__WHAT YOU SHOULD DO__.
Every line of the following records that includes "samples" should be copied.

[MATERIALS PROVIDED]

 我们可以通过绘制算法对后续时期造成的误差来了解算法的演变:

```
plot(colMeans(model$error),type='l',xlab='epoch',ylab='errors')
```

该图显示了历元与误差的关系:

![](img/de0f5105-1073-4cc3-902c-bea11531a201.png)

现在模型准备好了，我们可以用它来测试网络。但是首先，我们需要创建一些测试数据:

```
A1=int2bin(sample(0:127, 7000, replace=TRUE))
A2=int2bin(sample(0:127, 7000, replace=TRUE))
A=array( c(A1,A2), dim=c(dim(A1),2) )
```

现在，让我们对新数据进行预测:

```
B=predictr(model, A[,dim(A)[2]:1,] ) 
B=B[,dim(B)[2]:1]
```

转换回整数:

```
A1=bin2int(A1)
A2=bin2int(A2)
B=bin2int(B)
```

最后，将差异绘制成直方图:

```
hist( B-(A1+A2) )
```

[/MATERIALS PROVIDED]
[MATERIALS PROVIDED]

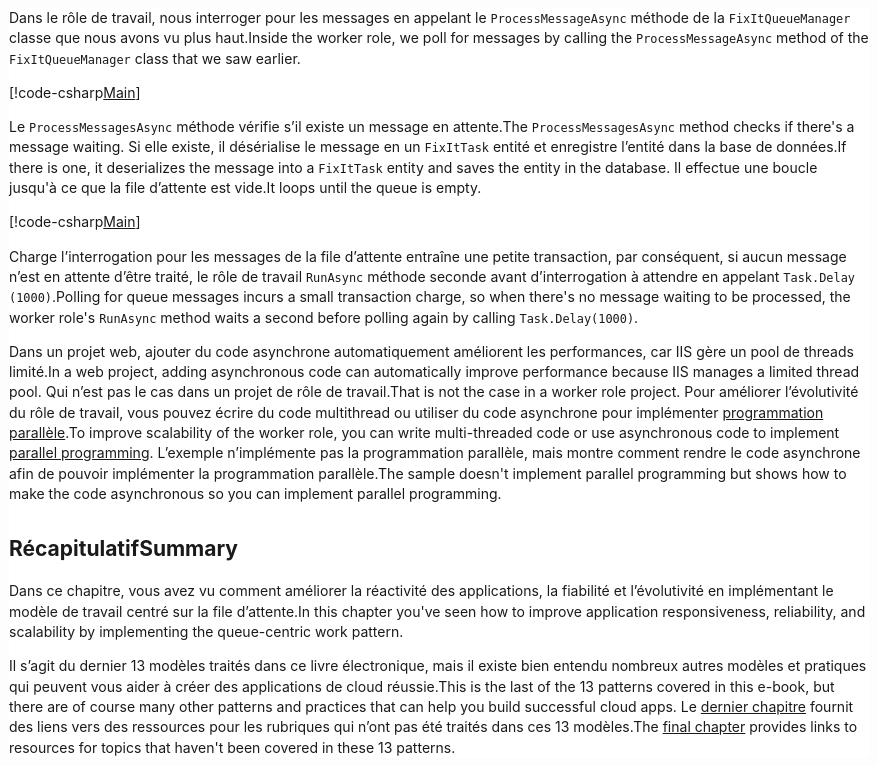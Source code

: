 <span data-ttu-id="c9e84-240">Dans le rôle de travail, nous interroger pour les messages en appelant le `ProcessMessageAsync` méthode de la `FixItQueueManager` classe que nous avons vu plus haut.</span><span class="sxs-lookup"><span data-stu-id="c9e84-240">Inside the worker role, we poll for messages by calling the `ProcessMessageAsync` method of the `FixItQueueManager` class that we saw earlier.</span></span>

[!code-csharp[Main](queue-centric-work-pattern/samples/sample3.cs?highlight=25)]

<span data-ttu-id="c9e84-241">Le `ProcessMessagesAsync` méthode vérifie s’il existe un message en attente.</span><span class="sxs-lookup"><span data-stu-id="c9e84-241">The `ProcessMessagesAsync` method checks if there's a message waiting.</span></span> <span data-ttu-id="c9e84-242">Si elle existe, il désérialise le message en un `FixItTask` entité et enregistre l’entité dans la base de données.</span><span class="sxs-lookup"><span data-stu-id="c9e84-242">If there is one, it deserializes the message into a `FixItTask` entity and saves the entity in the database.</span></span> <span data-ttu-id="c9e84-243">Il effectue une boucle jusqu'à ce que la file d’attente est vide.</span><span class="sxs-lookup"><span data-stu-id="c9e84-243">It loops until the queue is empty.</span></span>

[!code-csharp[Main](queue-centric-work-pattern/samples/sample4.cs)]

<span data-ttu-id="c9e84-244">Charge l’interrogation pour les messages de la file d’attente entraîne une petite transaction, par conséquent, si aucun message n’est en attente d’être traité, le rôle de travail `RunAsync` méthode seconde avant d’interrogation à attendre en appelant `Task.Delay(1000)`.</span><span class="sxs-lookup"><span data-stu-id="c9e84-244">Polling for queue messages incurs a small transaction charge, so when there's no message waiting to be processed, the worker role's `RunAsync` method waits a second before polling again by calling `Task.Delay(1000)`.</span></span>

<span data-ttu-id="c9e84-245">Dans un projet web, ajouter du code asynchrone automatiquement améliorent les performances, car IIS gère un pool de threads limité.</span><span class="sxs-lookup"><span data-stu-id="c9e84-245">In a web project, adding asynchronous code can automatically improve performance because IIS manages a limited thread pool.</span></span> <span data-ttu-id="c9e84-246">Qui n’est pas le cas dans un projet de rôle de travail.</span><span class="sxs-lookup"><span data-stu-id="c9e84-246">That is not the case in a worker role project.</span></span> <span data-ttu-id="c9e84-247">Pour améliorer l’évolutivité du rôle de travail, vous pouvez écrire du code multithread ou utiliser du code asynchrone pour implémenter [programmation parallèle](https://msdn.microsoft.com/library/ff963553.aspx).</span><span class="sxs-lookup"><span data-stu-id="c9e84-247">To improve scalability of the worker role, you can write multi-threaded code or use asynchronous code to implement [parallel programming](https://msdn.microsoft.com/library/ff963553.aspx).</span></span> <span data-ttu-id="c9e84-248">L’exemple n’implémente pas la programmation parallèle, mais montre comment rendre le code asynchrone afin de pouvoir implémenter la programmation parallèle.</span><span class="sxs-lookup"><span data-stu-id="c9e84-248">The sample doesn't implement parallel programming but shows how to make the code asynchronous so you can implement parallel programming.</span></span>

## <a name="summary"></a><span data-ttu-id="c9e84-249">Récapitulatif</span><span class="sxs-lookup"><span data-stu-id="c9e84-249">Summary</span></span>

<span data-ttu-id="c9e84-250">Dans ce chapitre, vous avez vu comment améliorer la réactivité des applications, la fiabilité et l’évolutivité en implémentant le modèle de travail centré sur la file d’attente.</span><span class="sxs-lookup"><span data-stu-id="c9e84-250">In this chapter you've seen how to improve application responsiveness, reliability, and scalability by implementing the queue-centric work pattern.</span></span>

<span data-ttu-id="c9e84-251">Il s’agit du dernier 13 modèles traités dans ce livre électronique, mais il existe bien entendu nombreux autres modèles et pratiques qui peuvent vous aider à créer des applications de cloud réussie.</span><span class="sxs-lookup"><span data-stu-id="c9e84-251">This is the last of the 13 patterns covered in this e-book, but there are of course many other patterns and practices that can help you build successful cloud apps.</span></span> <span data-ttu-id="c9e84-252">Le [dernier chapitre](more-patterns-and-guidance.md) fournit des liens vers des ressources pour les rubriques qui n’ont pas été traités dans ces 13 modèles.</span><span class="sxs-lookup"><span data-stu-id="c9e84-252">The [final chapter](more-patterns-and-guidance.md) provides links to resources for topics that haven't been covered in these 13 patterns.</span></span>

[/MATERIALS PROVIDED]
[MATERIALS PROVIDED]

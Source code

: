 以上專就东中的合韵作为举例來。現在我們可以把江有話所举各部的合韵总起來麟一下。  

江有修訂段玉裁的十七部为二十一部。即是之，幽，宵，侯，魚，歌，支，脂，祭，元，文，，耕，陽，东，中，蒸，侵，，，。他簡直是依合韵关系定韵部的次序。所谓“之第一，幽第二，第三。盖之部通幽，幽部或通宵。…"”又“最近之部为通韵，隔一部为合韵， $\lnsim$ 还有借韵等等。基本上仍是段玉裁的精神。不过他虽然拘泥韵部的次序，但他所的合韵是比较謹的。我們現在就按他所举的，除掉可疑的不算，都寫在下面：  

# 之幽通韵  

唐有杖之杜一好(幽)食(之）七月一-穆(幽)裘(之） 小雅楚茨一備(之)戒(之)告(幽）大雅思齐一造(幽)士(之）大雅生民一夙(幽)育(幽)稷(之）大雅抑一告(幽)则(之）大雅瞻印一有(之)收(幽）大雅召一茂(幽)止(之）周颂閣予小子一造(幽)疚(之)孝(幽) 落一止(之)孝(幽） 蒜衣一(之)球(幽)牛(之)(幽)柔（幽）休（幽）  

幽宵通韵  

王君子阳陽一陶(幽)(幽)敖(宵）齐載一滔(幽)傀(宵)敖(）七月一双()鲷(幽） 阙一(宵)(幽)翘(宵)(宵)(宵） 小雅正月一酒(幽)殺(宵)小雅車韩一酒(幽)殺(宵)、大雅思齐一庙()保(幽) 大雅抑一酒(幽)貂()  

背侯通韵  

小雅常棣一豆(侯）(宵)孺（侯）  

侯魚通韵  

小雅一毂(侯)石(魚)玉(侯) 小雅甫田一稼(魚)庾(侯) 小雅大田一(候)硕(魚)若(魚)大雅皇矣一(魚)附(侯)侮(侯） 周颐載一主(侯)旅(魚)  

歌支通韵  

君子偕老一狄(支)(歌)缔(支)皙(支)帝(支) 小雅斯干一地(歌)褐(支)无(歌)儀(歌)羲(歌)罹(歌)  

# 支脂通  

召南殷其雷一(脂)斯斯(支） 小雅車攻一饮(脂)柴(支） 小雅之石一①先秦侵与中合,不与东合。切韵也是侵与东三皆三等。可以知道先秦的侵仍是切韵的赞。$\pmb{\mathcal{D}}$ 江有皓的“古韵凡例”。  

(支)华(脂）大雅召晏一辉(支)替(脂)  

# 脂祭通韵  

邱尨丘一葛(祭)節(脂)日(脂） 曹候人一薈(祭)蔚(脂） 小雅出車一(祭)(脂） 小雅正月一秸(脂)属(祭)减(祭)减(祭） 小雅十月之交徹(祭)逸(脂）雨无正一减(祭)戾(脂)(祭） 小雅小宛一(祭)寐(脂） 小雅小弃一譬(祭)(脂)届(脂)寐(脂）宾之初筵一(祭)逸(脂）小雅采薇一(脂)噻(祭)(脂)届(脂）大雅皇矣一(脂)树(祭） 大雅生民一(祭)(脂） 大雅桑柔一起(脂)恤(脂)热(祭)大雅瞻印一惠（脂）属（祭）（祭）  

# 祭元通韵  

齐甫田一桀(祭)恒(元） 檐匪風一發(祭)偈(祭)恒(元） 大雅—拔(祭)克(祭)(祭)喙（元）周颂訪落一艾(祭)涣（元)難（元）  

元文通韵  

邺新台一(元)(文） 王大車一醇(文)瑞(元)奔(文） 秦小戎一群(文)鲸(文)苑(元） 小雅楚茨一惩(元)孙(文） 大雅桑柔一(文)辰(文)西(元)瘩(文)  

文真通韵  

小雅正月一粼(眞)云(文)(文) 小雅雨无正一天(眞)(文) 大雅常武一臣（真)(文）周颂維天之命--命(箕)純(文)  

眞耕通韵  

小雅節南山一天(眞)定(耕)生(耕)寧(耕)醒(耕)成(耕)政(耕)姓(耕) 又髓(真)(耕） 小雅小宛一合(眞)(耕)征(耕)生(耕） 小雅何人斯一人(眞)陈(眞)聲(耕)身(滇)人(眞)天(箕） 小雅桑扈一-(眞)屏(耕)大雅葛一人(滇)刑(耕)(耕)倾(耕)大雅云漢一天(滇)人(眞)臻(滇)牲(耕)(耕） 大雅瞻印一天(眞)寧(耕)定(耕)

[/MATERIALS PROVIDED]

__SOLUTION FOR THIS PROBLEM__.
[!code-csharp[Main](queue-centric-work-pattern/samples/sample3.cs?highlight=25)]
[!code-csharp[Main](queue-centric-work-pattern/samples/sample4.cs)]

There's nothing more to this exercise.